Sushant Joshi

Posted on Jun 29

The Test ID Pattern That Finally Killed Our Flake

#ai #api #automation #testing

Our API test suite went from 4–6% flake to 0.3% the week we changed how we generated entity IDs in test fixtures.

I wish I could tell you we solved our flaky test problem with a fancy testing framework or a massive infrastructure rewrite.

We didn't.

The fix was embarrassingly simple.

We changed how we generated IDs.

That's it.

For months, our CI dashboard looked like this:

Run #1  ✅
Run #2  ❌
Run #3  ✅
Run #4  ❌
Run #5  ✅

Same code.

Same tests.

Different results.

Eventually, we measured the problem.

Our API test suite had a 4–6% flake rate.

That meant roughly one out of every twenty pipeline runs failed for no legitimate reason.

Developers stopped trusting the pipeline.

Failed builds were retried.

Warnings were ignored.

And eventually, real bugs started hiding among false positives.

The culprit?

Randomly generated IDs.

The Flake Source: Random ID Collisions

A typical test looked like this:

const customerId =
  Math.floor(Math.random() * 1000000);

await createCustomer({
  id: customerId
});

Seems harmless.

Until your suite grows.

Eventually:

Hundreds of tests run.
Multiple pipelines run simultaneously.
Parallel workers execute the same code.
Test retries create additional requests.

Sooner or later:

Customer 48291 already exists

appears.

A retry passes.

Nobody investigates.

The flake count grows.

The Problem Wasn't Just Collisions

Random IDs caused other issues too.

Suppose a test failed.

You found this in the database:

Customer: 839174

Questions immediately followed:

Which test created it?
Which pipeline run?
Which branch?
Is it safe to delete?

Nobody knew.

The data had no meaning.

It was just another random number.

Randomness Is the Enemy of Debugging

Random values make systems harder to reason about.

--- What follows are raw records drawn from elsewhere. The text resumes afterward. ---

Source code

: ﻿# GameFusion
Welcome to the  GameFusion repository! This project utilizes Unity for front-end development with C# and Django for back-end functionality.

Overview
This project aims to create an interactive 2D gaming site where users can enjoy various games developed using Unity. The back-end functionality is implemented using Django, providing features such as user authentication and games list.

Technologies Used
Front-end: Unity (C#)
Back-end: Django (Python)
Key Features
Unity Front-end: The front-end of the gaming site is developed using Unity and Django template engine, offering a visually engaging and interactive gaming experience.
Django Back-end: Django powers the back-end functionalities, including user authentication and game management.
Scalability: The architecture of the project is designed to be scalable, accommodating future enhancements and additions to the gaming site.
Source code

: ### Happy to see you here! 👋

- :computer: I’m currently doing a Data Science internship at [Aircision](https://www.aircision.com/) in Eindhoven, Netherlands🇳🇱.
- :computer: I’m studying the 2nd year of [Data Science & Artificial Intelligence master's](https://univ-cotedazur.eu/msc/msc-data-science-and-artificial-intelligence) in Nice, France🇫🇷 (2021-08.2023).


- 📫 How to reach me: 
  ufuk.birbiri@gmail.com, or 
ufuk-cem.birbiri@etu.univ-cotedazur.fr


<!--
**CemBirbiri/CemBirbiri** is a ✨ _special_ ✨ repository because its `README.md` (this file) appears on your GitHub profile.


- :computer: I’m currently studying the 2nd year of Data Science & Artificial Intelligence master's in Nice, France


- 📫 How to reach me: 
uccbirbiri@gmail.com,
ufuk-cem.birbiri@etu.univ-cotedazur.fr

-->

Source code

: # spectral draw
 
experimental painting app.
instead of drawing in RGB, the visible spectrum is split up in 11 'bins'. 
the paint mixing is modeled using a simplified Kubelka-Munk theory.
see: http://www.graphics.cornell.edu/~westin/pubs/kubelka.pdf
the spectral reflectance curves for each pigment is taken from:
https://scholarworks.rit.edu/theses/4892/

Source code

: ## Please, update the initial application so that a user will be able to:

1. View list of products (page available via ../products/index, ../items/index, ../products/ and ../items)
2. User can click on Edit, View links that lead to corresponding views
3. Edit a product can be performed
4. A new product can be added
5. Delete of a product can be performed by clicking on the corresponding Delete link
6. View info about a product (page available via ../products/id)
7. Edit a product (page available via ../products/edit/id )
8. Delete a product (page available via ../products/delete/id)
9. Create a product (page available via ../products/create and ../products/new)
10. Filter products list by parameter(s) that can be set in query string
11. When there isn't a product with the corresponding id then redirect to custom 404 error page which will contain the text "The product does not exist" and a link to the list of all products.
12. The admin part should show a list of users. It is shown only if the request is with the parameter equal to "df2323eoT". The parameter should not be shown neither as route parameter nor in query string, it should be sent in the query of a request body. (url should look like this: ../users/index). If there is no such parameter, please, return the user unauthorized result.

If a failure cannot be reproduced easily, it becomes expensive to investigate.

We wanted IDs that were:

Predictable
Searchable
Namespaced
Easy to clean up

So we introduced a new pattern.

The New Pattern

Instead of:

84738291

we started generating IDs like this:

test-orders-create-001

Or:

pr-482-users-login-003

Or:

ci-198-payments-refund-001

The format became:

<prefix>-<test-name>-<counter>

Every ID suddenly became self-describing.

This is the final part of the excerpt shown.